1. Field of the Invention
The present invention relates to an electric power steering system, and more particularly, to a control apparatus suited to control a motor of the electric power steering system without directly detecting a current of the motor.
2. Description of the Related Art
There is known a conventional electric power steering system that drives a motor while performing feedback control so that a motor target current calculated on the basis of a steering torque signal sent from a torque sensor coincides with a measured value of a current of the motor (e.g., JP 2001-206232 A).
There is also known another conventional electric power steering system that drives a motor on the basis of a detection signal of a steering speed and a steering torque signal without measuring a current of the motor (e.g., JP 61-169368 A).
There is also known still another conventional electric power steering system that drives a motor while performing feedback control of an estimated value of a current of the motor on the basis of a steering torque signal without measuring the current of the motor (e.g., JP 3714843 A).
Electric power steering systems, which have started its practical use as a power steering system for light passenger vehicles, have recently been applied further to ordinary passenger vehicles with heavy vehicle weights, and attempts to increase the current and output of motors of these electric power steering systems are under way. With this background, in order to detect the current of the motor using an inexpensive resistance and perform feedback control as in the case of the related art disclosed in JP 2001-206232 A, an interface circuit for inputting to a microcomputer a signal detected using the resistance is required in addition to an element of this resistance. Therefore, there is a problem in that the area of a substrate of a control apparatus needs to be increased so as to mount the interface circuit and the element of the resistance. Further, this resistance generates a large amount of heat, and hence a heat sink fitted to the control apparatus to discharge this heat needs to be enlarged. As a result, there is another problem in that enlargement of the apparatus and cost rise are incurred. In addition, there is still another problem in that a loss of power by this resistance hinders the attempt to increase the output of the motor when the current of the motor is detected using the resistance as described above.
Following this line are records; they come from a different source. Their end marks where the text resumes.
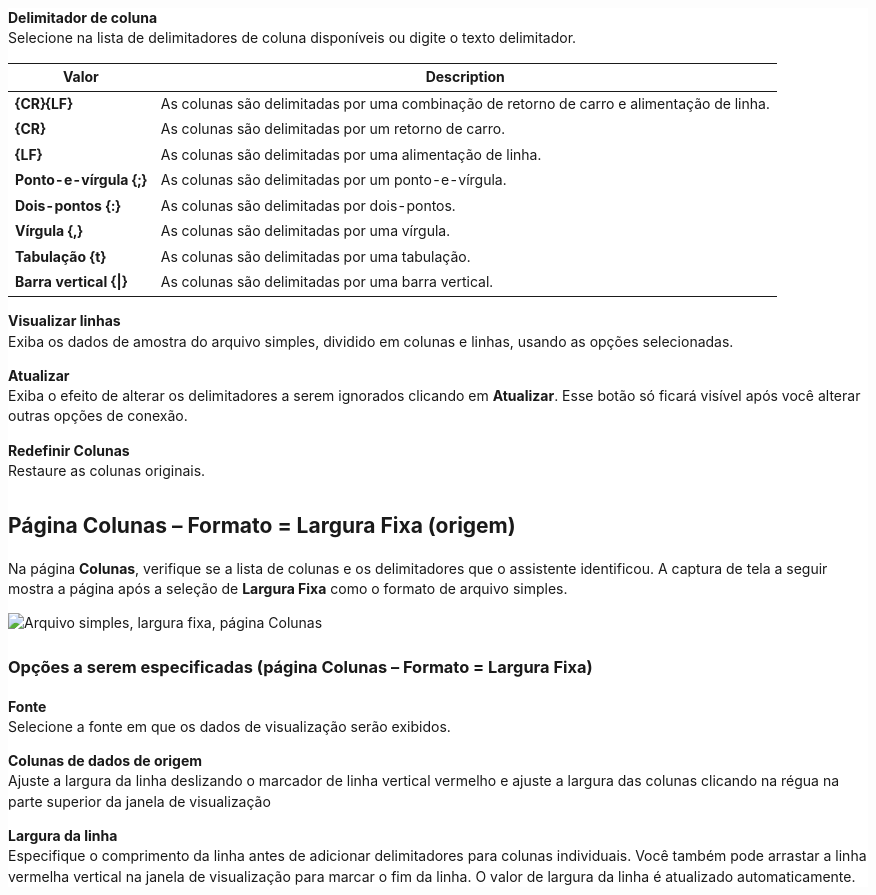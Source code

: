 **Delimitador de coluna**  
 Selecione na lista de delimitadores de coluna disponíveis ou digite o texto delimitador.  
  
|Valor|Description|  
|-----------|-----------------|  
|**{CR}{LF}**|As colunas são delimitadas por uma combinação de retorno de carro e alimentação de linha.|  
|**{CR}**|As colunas são delimitadas por um retorno de carro.|  
|**{LF}**|As colunas são delimitadas por uma alimentação de linha.|  
|**Ponto-e-vírgula {;}**|As colunas são delimitadas por um ponto-e-vírgula.|  
|**Dois-pontos {:}**|As colunas são delimitadas por dois-pontos.|  
|**Vírgula {,}**|As colunas são delimitadas por uma vírgula.|  
|**Tabulação {t}**|As colunas são delimitadas por uma tabulação.|  
|**Barra vertical {&#124;}**|As colunas são delimitadas por uma barra vertical.|  
  
 **Visualizar linhas**  
 Exiba os dados de amostra do arquivo simples, dividido em colunas e linhas, usando as opções selecionadas.  
 
 **Atualizar**  
 Exiba o efeito de alterar os delimitadores a serem ignorados clicando em **Atualizar**. Esse botão só ficará visível após você alterar outras opções de conexão.  
  
 **Redefinir Colunas**  
 Restaure as colunas originais.  

## <a name="columns-page---format--fixed-width-source"></a>Página Colunas – Formato = Largura Fixa (origem)
Na página **Colunas**, verifique se a lista de colunas e os delimitadores que o assistente identificou. A captura de tela a seguir mostra a página após a seleção de **Largura Fixa** como o formato de arquivo simples.
  
![Arquivo simples, largura fixa, página Colunas](../../integration-services/import-export-data/media/flat-file-fixed-width-columns-page.jpg)

### <a name="options-to-specify-columns-page---format--fixed-width"></a>Opções a serem especificadas (página **Colunas** – Formato = Largura Fixa)

 **Fonte**  
 Selecione a fonte em que os dados de visualização serão exibidos.  
  
 **Colunas de dados de origem**  
 Ajuste a largura da linha deslizando o marcador de linha vertical vermelho e ajuste a largura das colunas clicando na régua na parte superior da janela de visualização  
  
 **Largura da linha**  
 Especifique o comprimento da linha antes de adicionar delimitadores para colunas individuais. Você também pode arrastar a linha vermelha vertical na janela de visualização para marcar o fim da linha. O valor de largura da linha é atualizado automaticamente.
On the other hand, with a view to suppressing the generation of heat, the loss of power, and enlargement of the apparatus resulting from the resistance for detecting the current of the motor, it is conceivable to control the current of the motor without carrying out detection thereof. For example, JP61-169368 A discloses a method in which a back electromotive force of the motor is compensated for on the basis of a steering speed detection signal to control the current of the motor in an open loop. Further, JP 3714843 A discloses a method in which the current of the motor, which is estimated from a drive voltage of the motor, is subjected to feedback control.
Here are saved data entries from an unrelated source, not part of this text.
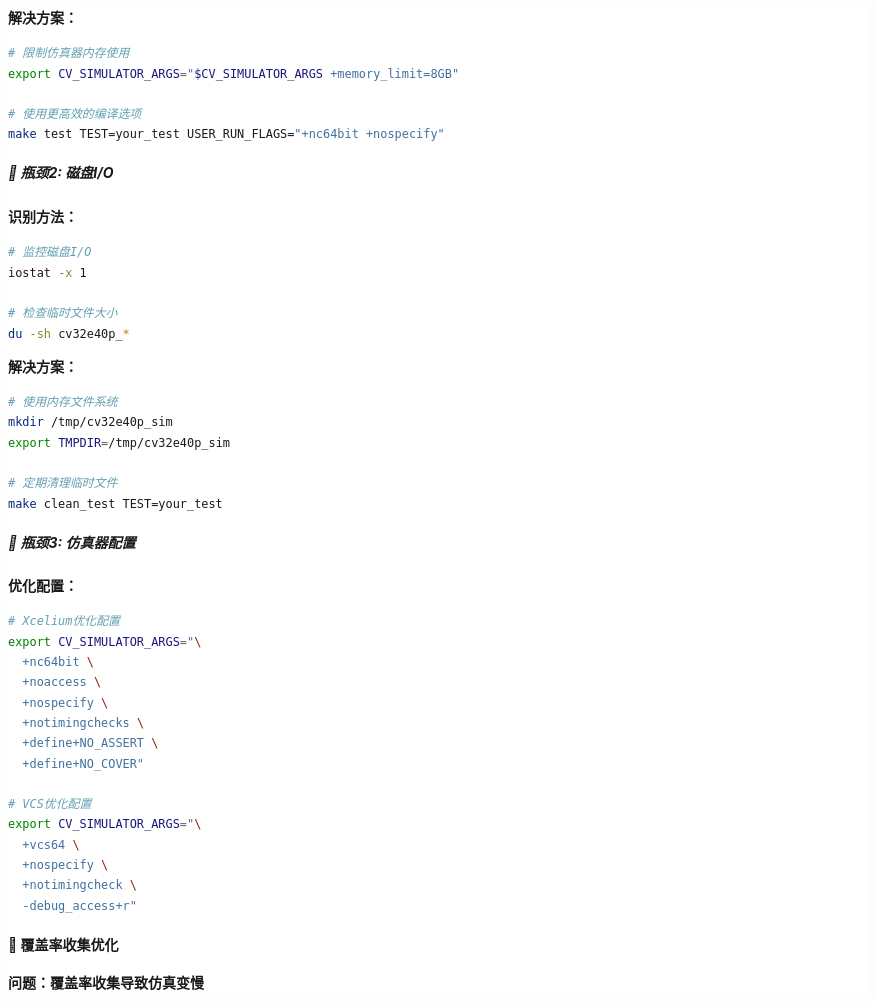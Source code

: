 **解决方案：**
```bash
# 限制仿真器内存使用
export CV_SIMULATOR_ARGS="$CV_SIMULATOR_ARGS +memory_limit=8GB"

# 使用更高效的编译选项
make test TEST=your_test USER_RUN_FLAGS="+nc64bit +nospecify"
```

##### 🐌 瓶颈2: 磁盘I/O

**识别方法：**
```bash
# 监控磁盘I/O
iostat -x 1

# 检查临时文件大小
du -sh cv32e40p_*
```

**解决方案：**
```bash
# 使用内存文件系统
mkdir /tmp/cv32e40p_sim
export TMPDIR=/tmp/cv32e40p_sim

# 定期清理临时文件
make clean_test TEST=your_test
```

##### 🐌 瓶颈3: 仿真器配置

**优化配置：**
```bash
# Xcelium优化配置
export CV_SIMULATOR_ARGS="\
  +nc64bit \
  +noaccess \
  +nospecify \
  +notimingchecks \
  +define+NO_ASSERT \
  +define+NO_COVER"

# VCS优化配置  
export CV_SIMULATOR_ARGS="\
  +vcs64 \
  +nospecify \
  +notimingcheck \
  -debug_access+r"
```

#### 🎯 覆盖率收集优化

**问题：覆盖率收集导致仿真变慢**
In general, the influences of dispersion of the resistance of windings of a motor and temperature characteristics thereof can be suppressed if a current of the motor is detected and subjected to feedback control. However, when the current of the motor is not detected as in the cases of these conventional systems, the torque of the motor changes as a result of a likelihood of changes in the current of the motor, and hence the steering torque of a driver is influenced. In these conventional systems, a disturbance in the voltage of the motor such as noise or the like is also more likely to lead to a fluctuation in the current of the motor than in cases where the current of the motor is detected. As a result, the influences of vibrations, noise, and the like are not negligible.